Exercise details:
Going down the data below, set down exactly the line with "v0.2 - Obstacles" and each line after it through the line with "v0.4 - Smoothness fix + Customizability"; no other lines.

Information provided:
>>>>>

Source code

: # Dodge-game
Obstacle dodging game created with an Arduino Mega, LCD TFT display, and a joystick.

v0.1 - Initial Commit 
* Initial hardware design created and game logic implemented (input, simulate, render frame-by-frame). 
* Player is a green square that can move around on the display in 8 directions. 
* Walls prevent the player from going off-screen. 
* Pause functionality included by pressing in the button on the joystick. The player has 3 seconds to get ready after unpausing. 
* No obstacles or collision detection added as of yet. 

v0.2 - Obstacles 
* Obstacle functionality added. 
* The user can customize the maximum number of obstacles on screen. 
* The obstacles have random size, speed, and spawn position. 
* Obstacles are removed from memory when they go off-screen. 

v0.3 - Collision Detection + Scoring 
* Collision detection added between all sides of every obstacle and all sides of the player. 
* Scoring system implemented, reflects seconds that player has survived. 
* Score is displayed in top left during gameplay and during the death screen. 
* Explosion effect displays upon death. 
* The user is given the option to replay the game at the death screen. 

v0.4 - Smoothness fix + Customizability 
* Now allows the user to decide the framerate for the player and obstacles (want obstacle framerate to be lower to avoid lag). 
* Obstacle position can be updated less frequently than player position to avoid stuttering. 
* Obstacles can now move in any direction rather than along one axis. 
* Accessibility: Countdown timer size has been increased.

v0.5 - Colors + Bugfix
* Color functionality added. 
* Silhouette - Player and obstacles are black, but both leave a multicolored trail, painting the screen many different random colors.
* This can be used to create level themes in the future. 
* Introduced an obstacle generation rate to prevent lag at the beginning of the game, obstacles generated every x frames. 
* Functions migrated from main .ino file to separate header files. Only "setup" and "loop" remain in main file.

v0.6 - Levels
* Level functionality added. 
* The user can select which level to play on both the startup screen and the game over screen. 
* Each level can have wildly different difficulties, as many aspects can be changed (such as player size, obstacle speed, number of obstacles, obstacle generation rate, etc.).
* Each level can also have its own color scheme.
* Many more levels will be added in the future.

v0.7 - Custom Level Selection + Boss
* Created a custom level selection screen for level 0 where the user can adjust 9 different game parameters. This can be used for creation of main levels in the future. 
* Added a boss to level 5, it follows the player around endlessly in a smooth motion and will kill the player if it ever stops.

<<<<<
>>>>>

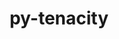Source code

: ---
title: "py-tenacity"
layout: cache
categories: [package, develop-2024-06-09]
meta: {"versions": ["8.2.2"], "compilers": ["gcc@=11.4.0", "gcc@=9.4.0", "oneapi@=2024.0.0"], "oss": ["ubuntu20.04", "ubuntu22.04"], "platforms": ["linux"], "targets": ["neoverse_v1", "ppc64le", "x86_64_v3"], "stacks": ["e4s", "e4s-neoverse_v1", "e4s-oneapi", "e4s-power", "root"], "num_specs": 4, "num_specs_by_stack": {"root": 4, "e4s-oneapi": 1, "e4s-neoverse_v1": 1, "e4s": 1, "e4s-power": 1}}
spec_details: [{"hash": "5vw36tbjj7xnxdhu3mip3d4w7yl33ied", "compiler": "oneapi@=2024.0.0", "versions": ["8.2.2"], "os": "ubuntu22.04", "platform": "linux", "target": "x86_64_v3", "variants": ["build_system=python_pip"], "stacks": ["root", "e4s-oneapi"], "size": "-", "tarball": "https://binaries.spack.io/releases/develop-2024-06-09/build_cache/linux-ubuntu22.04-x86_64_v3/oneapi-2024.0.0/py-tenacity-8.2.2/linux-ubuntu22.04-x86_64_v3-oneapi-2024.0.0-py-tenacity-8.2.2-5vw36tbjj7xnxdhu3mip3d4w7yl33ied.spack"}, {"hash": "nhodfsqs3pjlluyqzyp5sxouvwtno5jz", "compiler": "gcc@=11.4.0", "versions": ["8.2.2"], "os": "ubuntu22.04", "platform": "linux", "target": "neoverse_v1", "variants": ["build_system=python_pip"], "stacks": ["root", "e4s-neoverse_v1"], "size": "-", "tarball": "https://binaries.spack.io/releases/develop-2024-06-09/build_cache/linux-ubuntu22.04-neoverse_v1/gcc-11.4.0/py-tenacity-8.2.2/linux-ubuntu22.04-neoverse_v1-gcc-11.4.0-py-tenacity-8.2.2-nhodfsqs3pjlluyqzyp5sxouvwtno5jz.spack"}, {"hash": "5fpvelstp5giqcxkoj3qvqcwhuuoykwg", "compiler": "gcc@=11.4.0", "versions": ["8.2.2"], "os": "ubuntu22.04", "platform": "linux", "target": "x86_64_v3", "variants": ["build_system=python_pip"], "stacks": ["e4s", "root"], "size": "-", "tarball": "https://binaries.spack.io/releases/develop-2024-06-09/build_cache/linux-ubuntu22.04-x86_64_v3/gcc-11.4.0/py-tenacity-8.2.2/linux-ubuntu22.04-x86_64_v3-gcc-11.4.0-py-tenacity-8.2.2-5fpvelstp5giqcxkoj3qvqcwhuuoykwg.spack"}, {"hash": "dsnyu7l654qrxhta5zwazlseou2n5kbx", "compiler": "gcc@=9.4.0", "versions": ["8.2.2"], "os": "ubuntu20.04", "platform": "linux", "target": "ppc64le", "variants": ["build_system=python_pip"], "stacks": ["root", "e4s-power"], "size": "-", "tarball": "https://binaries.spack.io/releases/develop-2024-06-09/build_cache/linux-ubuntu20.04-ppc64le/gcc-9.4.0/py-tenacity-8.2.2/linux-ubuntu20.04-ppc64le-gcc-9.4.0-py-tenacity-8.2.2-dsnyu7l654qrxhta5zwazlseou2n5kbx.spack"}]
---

<<<<<

Completed exercise:
v0.2 - Obstacles 
* Obstacle functionality added. 
* The user can customize the maximum number of obstacles on screen. 
* The obstacles have random size, speed, and spawn position. 
* Obstacles are removed from memory when they go off-screen. 

v0.3 - Collision Detection + Scoring 
* Collision detection added between all sides of every obstacle and all sides of the player. 
* Scoring system implemented, reflects seconds that player has survived. 
* Score is displayed in top left during gameplay and during the death screen. 
* Explosion effect displays upon death. 
* The user is given the option to replay the game at the death screen. 

v0.4 - Smoothness fix + Customizability 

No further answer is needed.